She dreamed about her father who would be sitting at the table, his sleeves rolled up to the elbow, opening a parcel, spilling its contents, a hundred glass eyes, bouncing like hail and blinking over the floor tiles. Walking to work, she would watch all the birds that had perched across the railings, and as they cocked their heads at her, she would picture them on stands, immobile, unblinking, feet wired and glued, their feathers tinged with borax, their beaks from a place in Duluth. And then there was Elijah. He was being pummelled by a crowd. He was uncurling his shoulders until his back was ramrod straight. He was standing on a bar stool singing, ‘And Can It Be?’
‘You know something,’ she told Nancy, who by now had wine-stained lips and heavy-looking eyes. ‘The only thing that’s bothering me are those wings. They reek too much of home. Will I look like a fool?’ she asked. ‘Tell me.’
Nancy shook her head and yawned. ‘A fool? You won’t look like a fool. You’ll look like something that has just dropped down from the heavens.’
The room was full of people. Mr Cooper was pacing up and down, chewing an unlit cigar. Maurice Beckmann was setting up his camera in front of a blue-and-cloud cloth. Girls in snowy-white aprons sat on stools next to dressing tables that were covered with unopened sticks of greasepaint, skin creams and bowls of fine powder. There were screens. Trunks (of what? she had puzzled). A table stacked with combs, brushes and hair oils had been pushed against a wall. The goose-feather wings, made by Eton & Foster, Fifth Avenue, New York, were hung on a tall wooden stand, like Gabriel himself had just gone to take a shower bath. They reached past her ankles and weighed twenty pounds.
The philanthropist from the heart of Manhattan reached for her hand, and dropped his head into a bow. ‘Miss Lyle, we are more than thrilled to have your company,’ the man said. His name was Laurence Hoff. He spoke with something of an accent – German? Hungarian? Swiss? – and with his sweep of yellow hair and fading blue eyes, he looked like an older, fainter version of the man advertising spearmint gum on the billboard at the Dreamland entrance to Coney.
‘There are so many people, I just didn’t realise …’
‘Miss Lyle,’ he said, taking her by the elbow and leading her to a plump velvet chair in the corner, ‘take a seat whilst I explain how things are done.’
She did as she was told.
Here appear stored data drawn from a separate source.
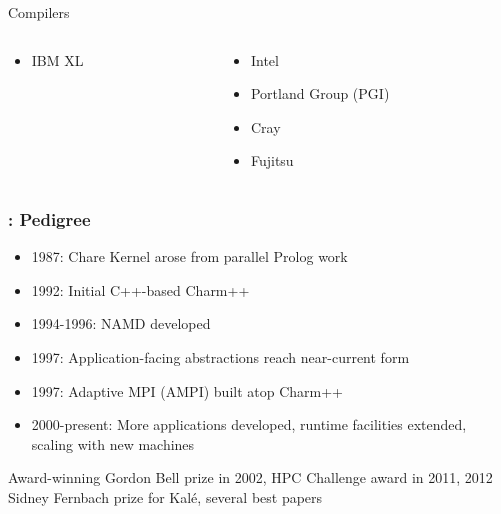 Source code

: \begin{frame}
{{\begin{block}{\small Compilers}
\begin{columns}
\begin{column}{0.45\textwidth}
\begin{itemize}
            \item IBM XL
        \end{itemize}
    \end{column}
    \begin{column}{0.45\textwidth}
        \begin{itemize}
            \item Intel
            \item Portland Group (PGI)
            \item Cray
            \item Fujitsu
        \end{itemize}
    \end{column}
    \end{columns}
\end{block}
}
}
\end{frame}


\begin{frame}
\frametitle{\charm: Pedigree}
\begin{itemize}
\item 1987: Chare Kernel arose from parallel Prolog work
\item 1992: Initial C++-based Charm++
\item 1994-1996: NAMD developed
\item 1997: Application-facing abstractions reach near-current form
\item 1997: Adaptive MPI (AMPI) built atop Charm++
\item 2000-present: More applications developed, runtime facilities extended, scaling with new machines
\end{itemize}
\pause
\begin{block}{Award-winning}
Gordon Bell prize in 2002, HPC Challenge award in 2011, 2012 Sidney Fernbach prize for Kal\'e, several best papers
\end{block}
\end{frame}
Her mouth was dry and she had to stick her tongue between her teeth to stop them from chattering.
‘As a boy I worked at the opera,’ he told her, pulling up a stool. ‘Of course, I was merely a lackey, sweeping, cleaning, moving things around. I would take flowers into dressing rooms. Deliver telegrams. I’d make sure the leading man had his tin of favourite lozenges. It is not a myth. Oh no. Actors can be demons. Let me tell you, backstage in a theatre there is nothing but madness and chaos. It’s a noisy pandemonium full of heavy machinery, crashing scenery, the colourful shouts from the stagehands. Of course, sitting in the stalls with your box of violet creams, you would never, ever know it. At the front of the stage there is peace. The scenes drop from the fly tower with little more than a swish, the orchestra hums, and the stage has been transformed into a magical place, a box where the story can be told, and the audience are lost in it. And that’s what we have here.’
‘We do?’
Beatrice looked around. A man in a pair of grey overalls was pushing some screens that had something to do with the light. The floor was being painted. A girl was saying, ‘Did you get the magenta? I meant stick number five. Five. The real magenta, not the one that looks like an orange.’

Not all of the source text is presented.